Using Rust for Gamedev

I’ve recently created a new website and finished an online game named Adventures of Pascal Penguin. One of the most unique things about this game is that it was written in Rust and runs in web browsers thanks to WebAssembly. WebAssembly has only been mainstream for about a year or so, so not many games have been created like this. I want to share a little about my journey with Rust: how I started with it and how I got to this point.

Game development has been a hobby of mine for a long time. Prior to mid-2015 when Rust 1.0 was released, I had been doing gamedev in Java with LibGDX. Since this was a hobby, I chose the technologies I enjoyed using, but that isn’t to say there weren’t frustration. The biggest frustration I had with Java, aside from its verbosity, was that I found myself forced to choose between writing idiomatic Java code and writing Java code that got decent performance. For example, the LibGDX API encourages using their object pooling utilities and specialized resizable array implementations with public native arrays as fields. These are not idiomatic Java practices, but they are useful for making a game that runs smoothly. When you need to be stingy about creating objects, I’d say it’s time to find a new language.

I learned Rust by reading their online book, which looked a lot different at the time. It was shorter back then, more like a tutorial than a full book. There were many things that I found appealing: zero-cost abstractions, traits and generics with monomorphization, the ownership paradigm, flexible enums combined with pattern matching, ergonomic error handling, memory-efficient collections, etc. But on a fundamental level, Rust is a safe language, meaning developing in Rust is not error-prone, while still being a highly and predictably performant language. I observed that when I write Rust code and I get to the point where my code compiles without error messages, it probably works correctly and is efficient. I think this is what makes the language seem appealing and empowering to a lot of people.

There is also some excellent tooling around Rust. The Rust compiler itself gives helpful warning and error messages. The Cargo dependency management tool is refreshingly simple and creates reproducible builds. The crates.io central repository is easy for anyone to upload to. The generated html API docs are the most useful I have seen in any language, and docs for all public crates are built and hosted on docs.rs.
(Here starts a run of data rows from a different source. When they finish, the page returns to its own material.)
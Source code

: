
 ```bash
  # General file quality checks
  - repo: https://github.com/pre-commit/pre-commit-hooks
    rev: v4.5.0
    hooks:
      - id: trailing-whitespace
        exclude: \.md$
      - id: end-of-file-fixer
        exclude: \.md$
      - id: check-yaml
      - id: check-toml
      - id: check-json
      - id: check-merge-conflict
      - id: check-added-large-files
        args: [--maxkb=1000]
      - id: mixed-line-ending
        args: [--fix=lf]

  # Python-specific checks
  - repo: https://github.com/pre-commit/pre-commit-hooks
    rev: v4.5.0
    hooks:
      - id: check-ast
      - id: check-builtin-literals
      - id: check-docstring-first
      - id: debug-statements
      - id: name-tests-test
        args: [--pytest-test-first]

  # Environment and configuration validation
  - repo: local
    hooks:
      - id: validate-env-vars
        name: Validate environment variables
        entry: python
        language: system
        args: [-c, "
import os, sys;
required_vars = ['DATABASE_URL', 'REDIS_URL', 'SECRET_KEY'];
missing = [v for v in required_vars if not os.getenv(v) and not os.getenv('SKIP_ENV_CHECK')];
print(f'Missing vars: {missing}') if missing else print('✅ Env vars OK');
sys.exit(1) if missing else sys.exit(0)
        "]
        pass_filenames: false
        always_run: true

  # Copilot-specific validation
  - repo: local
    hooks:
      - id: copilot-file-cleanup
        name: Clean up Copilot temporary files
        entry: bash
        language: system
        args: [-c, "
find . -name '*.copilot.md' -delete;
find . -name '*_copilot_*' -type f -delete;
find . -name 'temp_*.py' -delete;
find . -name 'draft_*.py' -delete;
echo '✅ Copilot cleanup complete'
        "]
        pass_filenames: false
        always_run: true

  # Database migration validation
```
So I experimented with game development in Rust, but not (initially) with the intention of running a game through a web browser. At the time, there was an excellent tutorial named ArcadeRS that demonstrated how to make a Rust game using SDL2. Unfortunately, that tutorial is no longer up-to-date and the site has been taken down. While working on a project, I decided it would be good practice to extract a reusable “layer”, specific to my needs, that separated the game logic from the resource management, rendering, audio, and other interfacing that is needed for a game. I also decided to make this layer open-source, and it became the Gate library. To go along with this, I created a brief open-source 2D platformer that has since been named Chirperjax.

Around this time, I heard about a new technology called WebAssembly. Thanks to this, Rust could be compiled to run in a browser and achieve near-native performance. I knew I had to try it, although it was further along the cutting edge than I normally like to work with. One of the issues with developing games as a hobby is that people tend to be wary about downloading and running an executable on their computers, and rightfully so. Hosting a game that runs in a sandboxed environment in a browser allows more people to play the game. My first attempt was to compile Chirperjax using emscripten’s SDL2 support, but I was not able to get it to work correctly. So I went through some tutorials for Rust’s wasm32-unknown-unknown target and learned how to call JavaScript methods from Rust and how to call Rust methods from JavaScript. Since modern html is equipped to create an interactive audiovisual experience on its own, I did not need to depend on SDL2 or other additional libraries, with the exception of howler.js. This made the whole application lightweight and gave me a large amount of control.

Keep in mind I was doing this while Rust’s WebAssembly tooling was still immature. But I did manage to get Gate building to WebAssembly, and I posted Chirperjax online in January 2018. After doing that and seeing people enjoy playing it, I decided to create a more ambitious game with the same tooling. That was the beginning of Adventures of Pascal Penguin, which was completed in December 2018. It was essentially a year-long project for me.

So that was my experience in a nutshell. There are certainly other paths I might have taken, such as learning MonoGame or Unity. But when I stumbled upon Rust for the first time, I felt it was exactly what I wanted from a programming language, and since I was just doing this for fun I decided to learn it over the more mainstream gamedev options. I did not have much difficulty learning Rust. Sure, there was a time when I was, quote, “fighting the borrow checker,” but I learned that I could re-arrange my object models and my thinking to work more naturally with the borrow checker, which also improved my code quality. If I had some complaints, it would be the lack of a quick tutorial and immature libraries. But overall I have been very productive with Rust, and I encourage others to try it out.